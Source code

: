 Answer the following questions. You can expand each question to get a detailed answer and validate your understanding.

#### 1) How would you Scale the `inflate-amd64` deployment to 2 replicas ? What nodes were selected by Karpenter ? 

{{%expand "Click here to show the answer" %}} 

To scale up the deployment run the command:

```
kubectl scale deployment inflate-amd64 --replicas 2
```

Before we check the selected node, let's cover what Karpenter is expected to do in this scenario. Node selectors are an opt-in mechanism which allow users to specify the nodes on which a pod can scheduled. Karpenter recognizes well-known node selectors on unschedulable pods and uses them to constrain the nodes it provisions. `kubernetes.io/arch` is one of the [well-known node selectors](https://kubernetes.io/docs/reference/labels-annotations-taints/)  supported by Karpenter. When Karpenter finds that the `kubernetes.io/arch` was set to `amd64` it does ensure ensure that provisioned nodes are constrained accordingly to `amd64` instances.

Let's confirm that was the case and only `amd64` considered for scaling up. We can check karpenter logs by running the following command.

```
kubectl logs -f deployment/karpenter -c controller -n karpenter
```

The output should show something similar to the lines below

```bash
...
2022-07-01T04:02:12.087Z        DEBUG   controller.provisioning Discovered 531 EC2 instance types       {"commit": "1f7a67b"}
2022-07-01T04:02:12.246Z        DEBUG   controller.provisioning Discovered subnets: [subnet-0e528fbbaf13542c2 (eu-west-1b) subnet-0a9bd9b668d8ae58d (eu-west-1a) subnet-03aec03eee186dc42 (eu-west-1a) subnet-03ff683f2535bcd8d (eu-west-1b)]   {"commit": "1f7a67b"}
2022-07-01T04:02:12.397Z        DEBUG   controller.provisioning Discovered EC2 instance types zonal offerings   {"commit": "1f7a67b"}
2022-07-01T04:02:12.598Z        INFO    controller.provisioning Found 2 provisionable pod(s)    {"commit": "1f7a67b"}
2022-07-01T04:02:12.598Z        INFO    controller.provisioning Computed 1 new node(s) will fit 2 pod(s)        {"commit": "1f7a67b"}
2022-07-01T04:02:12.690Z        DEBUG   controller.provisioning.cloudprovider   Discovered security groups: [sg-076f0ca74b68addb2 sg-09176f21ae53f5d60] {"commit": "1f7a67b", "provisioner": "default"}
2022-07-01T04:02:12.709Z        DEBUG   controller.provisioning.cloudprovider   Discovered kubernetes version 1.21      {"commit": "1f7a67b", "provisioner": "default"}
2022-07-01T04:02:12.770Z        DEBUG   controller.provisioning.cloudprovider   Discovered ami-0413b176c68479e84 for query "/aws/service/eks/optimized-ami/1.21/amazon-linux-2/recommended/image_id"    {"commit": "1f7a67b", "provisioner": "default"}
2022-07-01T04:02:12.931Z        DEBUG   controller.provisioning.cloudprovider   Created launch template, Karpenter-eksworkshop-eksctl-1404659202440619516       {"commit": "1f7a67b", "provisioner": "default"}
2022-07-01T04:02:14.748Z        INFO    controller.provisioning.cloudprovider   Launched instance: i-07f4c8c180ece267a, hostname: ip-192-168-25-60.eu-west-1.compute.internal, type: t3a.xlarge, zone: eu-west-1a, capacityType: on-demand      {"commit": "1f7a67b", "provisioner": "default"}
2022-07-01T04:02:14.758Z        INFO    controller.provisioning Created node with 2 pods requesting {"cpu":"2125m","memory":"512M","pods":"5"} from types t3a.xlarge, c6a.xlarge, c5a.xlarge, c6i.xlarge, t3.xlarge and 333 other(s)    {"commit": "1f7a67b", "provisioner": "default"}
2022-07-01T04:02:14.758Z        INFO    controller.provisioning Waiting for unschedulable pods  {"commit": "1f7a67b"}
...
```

┄┄┄┄┄┄┄┄┄┄┄┄┄┄┄┄┄┄┄┄

AIM OF THE TASK: The answer must be every line of the listing that holds the word "command".

EXERCISE RESPONSE:
To scale up the deployment run the command:
Let's confirm that was the case and only `amd64` considered for scaling up. We can check karpenter logs by running the following command.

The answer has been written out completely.